--- START ---

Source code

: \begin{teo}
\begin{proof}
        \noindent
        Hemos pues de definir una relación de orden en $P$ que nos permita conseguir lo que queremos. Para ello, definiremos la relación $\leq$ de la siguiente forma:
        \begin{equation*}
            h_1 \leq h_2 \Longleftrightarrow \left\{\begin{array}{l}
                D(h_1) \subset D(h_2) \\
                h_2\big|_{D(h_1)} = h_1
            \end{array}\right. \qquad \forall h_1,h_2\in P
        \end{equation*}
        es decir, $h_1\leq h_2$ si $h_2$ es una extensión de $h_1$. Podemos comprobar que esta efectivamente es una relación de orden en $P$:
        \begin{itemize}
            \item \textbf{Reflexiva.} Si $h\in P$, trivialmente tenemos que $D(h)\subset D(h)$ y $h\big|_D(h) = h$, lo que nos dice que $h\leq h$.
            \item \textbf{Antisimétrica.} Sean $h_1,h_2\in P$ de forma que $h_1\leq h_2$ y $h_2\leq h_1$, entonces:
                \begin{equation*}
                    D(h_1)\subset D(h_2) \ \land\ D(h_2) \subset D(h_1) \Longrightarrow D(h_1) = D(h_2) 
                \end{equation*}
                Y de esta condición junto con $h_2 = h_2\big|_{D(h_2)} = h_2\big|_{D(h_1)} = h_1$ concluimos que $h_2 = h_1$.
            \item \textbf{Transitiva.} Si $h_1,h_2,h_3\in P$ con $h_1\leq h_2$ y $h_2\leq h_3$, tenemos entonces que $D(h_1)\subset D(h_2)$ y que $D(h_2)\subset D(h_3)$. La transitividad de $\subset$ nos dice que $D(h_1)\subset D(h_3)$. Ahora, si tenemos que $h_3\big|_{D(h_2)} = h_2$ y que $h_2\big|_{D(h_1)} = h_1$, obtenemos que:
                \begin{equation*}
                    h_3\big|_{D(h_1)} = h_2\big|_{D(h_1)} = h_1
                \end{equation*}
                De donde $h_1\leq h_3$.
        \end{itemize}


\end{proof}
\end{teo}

--- END ---

**WORK INSTRUCTIONS:** Reproduce every line from the preceding data in which the word "entonces" can be found.

**ANSWER TO THIS TASK:**
            \item \textbf{Antisimétrica.} Sean $h_1,h_2\in P$ de forma que $h_1\leq h_2$ y $h_2\leq h_1$, entonces:
            \item \textbf{Transitiva.} Si $h_1,h_2,h_3\in P$ con $h_1\leq h_2$ y $h_2\leq h_3$, tenemos entonces que $D(h_1)\subset D(h_2)$ y que $D(h_2)\subset D(h_3)$. La transitividad de $\subset$ nos dice que $D(h_1)\subset D(h_3)$. Ahora, si tenemos que $h_3\big|_{D(h_2)} = h_2$ y que $h_2\big|_{D(h_1)} = h_1$, obtenemos que:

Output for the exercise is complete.